What I do is mount the scope on the rifle. Be sure it's put on there correctly and when you are sure it's straight make sure the cross hairs are perfectly verticle. (I'll often look thru the scope at the side of a building which is verticle and if the cross hair is perfectly verticle with the side/corner, it's close enough). Then tighten the screws down. You might want to get some of the "blue" thread lock (it's like a glue you put on the threads, don't use other glues). Thread lock will keep the screws from loosening from the rifle vibration, which would make the scope "lose zero" (lose accuracy).

then, in low light conditions, I put the bore sighter in the rifle and set the rifle on something stable. I point it at an object such as a sign or car about 25 yards away.
Be sure to note for Windage (horizontal orientation) which way you turn the knob to make the crosshair move to the left or right. ex: counterclockwise to move it left. (You would think all scopes would be the same, but I don't think they are)
Then note for elevation (vertical orientation) which direction you turn to raise and lower the crosshair. Ex: clockwise raises it.

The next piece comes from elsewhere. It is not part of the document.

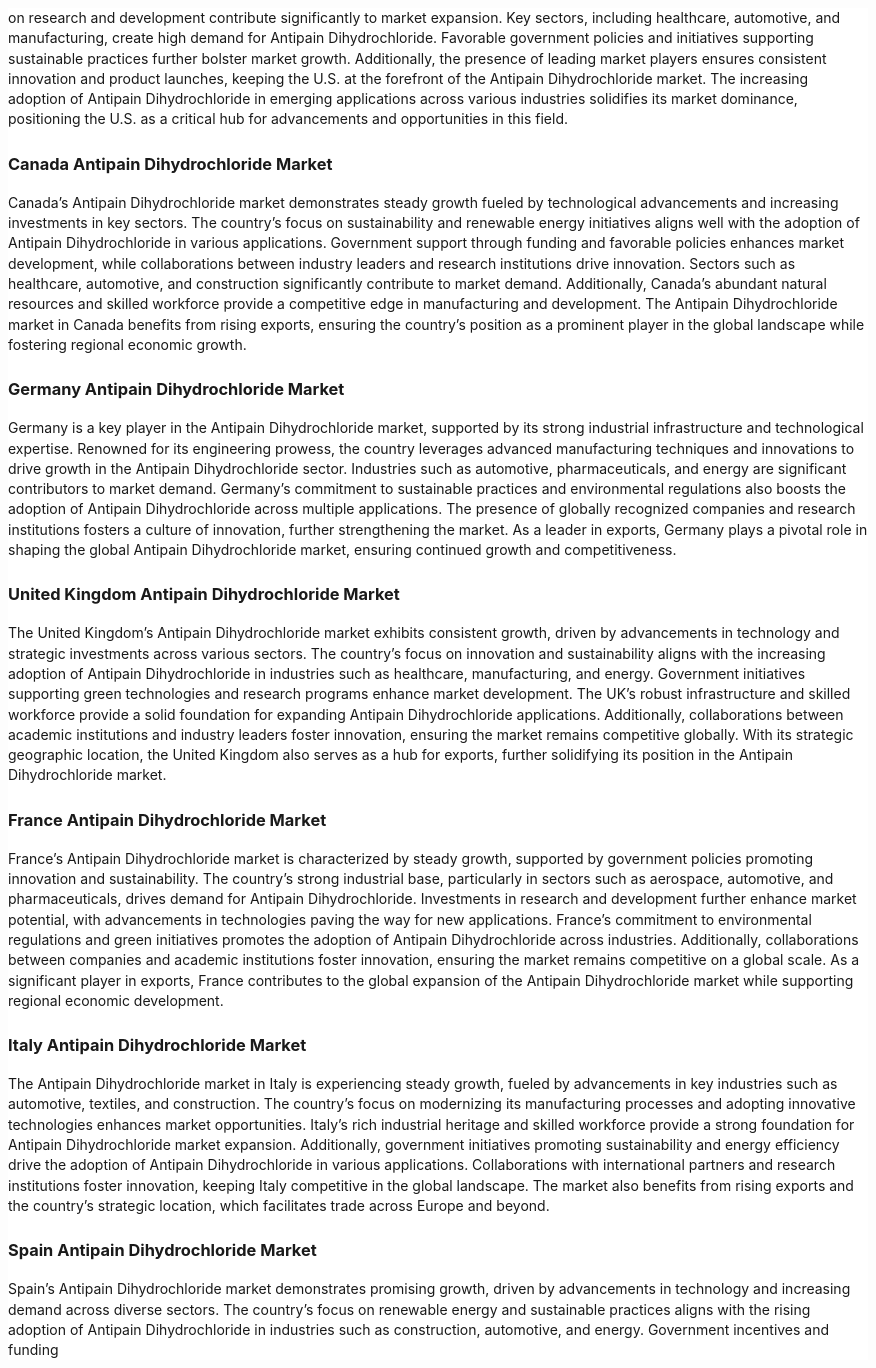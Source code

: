 on research and development contribute significantly to market expansion. Key sectors, including healthcare, automotive, and manufacturing, create high demand for Antipain Dihydrochloride. Favorable government policies and initiatives supporting sustainable practices further bolster market growth. Additionally, the presence of leading market players ensures consistent innovation and product launches, keeping the U.S. at the forefront of the Antipain Dihydrochloride market. The increasing adoption of Antipain Dihydrochloride in emerging applications across various industries solidifies its market dominance, positioning the U.S. as a critical hub for advancements and opportunities in this field.</p><h3>Canada Antipain Dihydrochloride Market</h3><p>Canada&rsquo;s Antipain Dihydrochloride market demonstrates steady growth fueled by technological advancements and increasing investments in key sectors. The country&rsquo;s focus on sustainability and renewable energy initiatives aligns well with the adoption of Antipain Dihydrochloride in various applications. Government support through funding and favorable policies enhances market development, while collaborations between industry leaders and research institutions drive innovation. Sectors such as healthcare, automotive, and construction significantly contribute to market demand. Additionally, Canada&rsquo;s abundant natural resources and skilled workforce provide a competitive edge in manufacturing and development. The Antipain Dihydrochloride market in Canada benefits from rising exports, ensuring the country&rsquo;s position as a prominent player in the global landscape while fostering regional economic growth.</p><h3>Germany Antipain Dihydrochloride Market</h3><p>Germany is a key player in the Antipain Dihydrochloride market, supported by its strong industrial infrastructure and technological expertise. Renowned for its engineering prowess, the country leverages advanced manufacturing techniques and innovations to drive growth in the Antipain Dihydrochloride sector. Industries such as automotive, pharmaceuticals, and energy are significant contributors to market demand. Germany&rsquo;s commitment to sustainable practices and environmental regulations also boosts the adoption of Antipain Dihydrochloride across multiple applications. The presence of globally recognized companies and research institutions fosters a culture of innovation, further strengthening the market. As a leader in exports, Germany plays a pivotal role in shaping the global Antipain Dihydrochloride market, ensuring continued growth and competitiveness.</p><h3>United Kingdom Antipain Dihydrochloride Market</h3><p>The United Kingdom&rsquo;s Antipain Dihydrochloride market exhibits consistent growth, driven by advancements in technology and strategic investments across various sectors. The country&rsquo;s focus on innovation and sustainability aligns with the increasing adoption of Antipain Dihydrochloride in industries such as healthcare, manufacturing, and energy. Government initiatives supporting green technologies and research programs enhance market development. The UK&rsquo;s robust infrastructure and skilled workforce provide a solid foundation for expanding Antipain Dihydrochloride applications. Additionally, collaborations between academic institutions and industry leaders foster innovation, ensuring the market remains competitive globally. With its strategic geographic location, the United Kingdom also serves as a hub for exports, further solidifying its position in the Antipain Dihydrochloride market.</p><h3>France Antipain Dihydrochloride Market</h3><p>France&rsquo;s Antipain Dihydrochloride market is characterized by steady growth, supported by government policies promoting innovation and sustainability. The country&rsquo;s strong industrial base, particularly in sectors such as aerospace, automotive, and pharmaceuticals, drives demand for Antipain Dihydrochloride. Investments in research and development further enhance market potential, with advancements in technologies paving the way for new applications. France&rsquo;s commitment to environmental regulations and green initiatives promotes the adoption of Antipain Dihydrochloride across industries. Additionally, collaborations between companies and academic institutions foster innovation, ensuring the market remains competitive on a global scale. As a significant player in exports, France contributes to the global expansion of the Antipain Dihydrochloride market while supporting regional economic development.</p><h3>Italy Antipain Dihydrochloride Market</h3><p>The Antipain Dihydrochloride market in Italy is experiencing steady growth, fueled by advancements in key industries such as automotive, textiles, and construction. The country&rsquo;s focus on modernizing its manufacturing processes and adopting innovative technologies enhances market opportunities. Italy&rsquo;s rich industrial heritage and skilled workforce provide a strong foundation for Antipain Dihydrochloride market expansion. Additionally, government initiatives promoting sustainability and energy efficiency drive the adoption of Antipain Dihydrochloride in various applications. Collaborations with international partners and research institutions foster innovation, keeping Italy competitive in the global landscape. The market also benefits from rising exports and the country&rsquo;s strategic location, which facilitates trade across Europe and beyond.</p><h3>Spain Antipain Dihydrochloride Market</h3><p>Spain&rsquo;s Antipain Dihydrochloride market demonstrates promising growth, driven by advancements in technology and increasing demand across diverse sectors. The country&rsquo;s focus on renewable energy and sustainable practices aligns with the rising adoption of Antipain Dihydrochloride in industries such as construction, automotive, and energy. Government incentives and funding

Now, you can adjust the scope until the cross hair is on the laser.

Please consider that the laser will only get the bullet CLOSE. The laser might be off slightly, it's not perfect. So the next day I take the rifle to the range and set the rifle onto a stable platform.
Aim dead center and shoot the target at about 25 yards, in a 2 shot group. I don't think you need to waste a third shot, yet. Two shots will tell you where you are shooting.
Move the crosshairs so they are over the holes you just shot. Now move the rifle to center and shoot again. It should be very close to center. Move the crosshair over that hole, and shoot at center again. Now you should just about be dead center.
Move the target out to 50 yards and repeat. This time it should be close.
Then move to 100 yards. At this distance, you must be absolutely careful that the rifle is on a stable platform, teh slightest change can really make the rifle look like it's not zeroed, even if it's perfect. Here is an example of a shooting vice you can use. CLICK HERE

At 100 yards, a click or two of the knobs can move the crosshairs enough to move the bullet by an inch or so, so be very judicious about turning them slowly and carefully.

the first time you sight a rifle, you can plan on it taking 20 to 50 rounds. I actually went through about 80 rounds one day when I was learning and made some dumb mistakes (like I didn't use thread lock and couldn't figure out why the rifle that was almost zeroed suddenly wasn't anymore...and then I found when I ran out of ammo that the screws had come loose!)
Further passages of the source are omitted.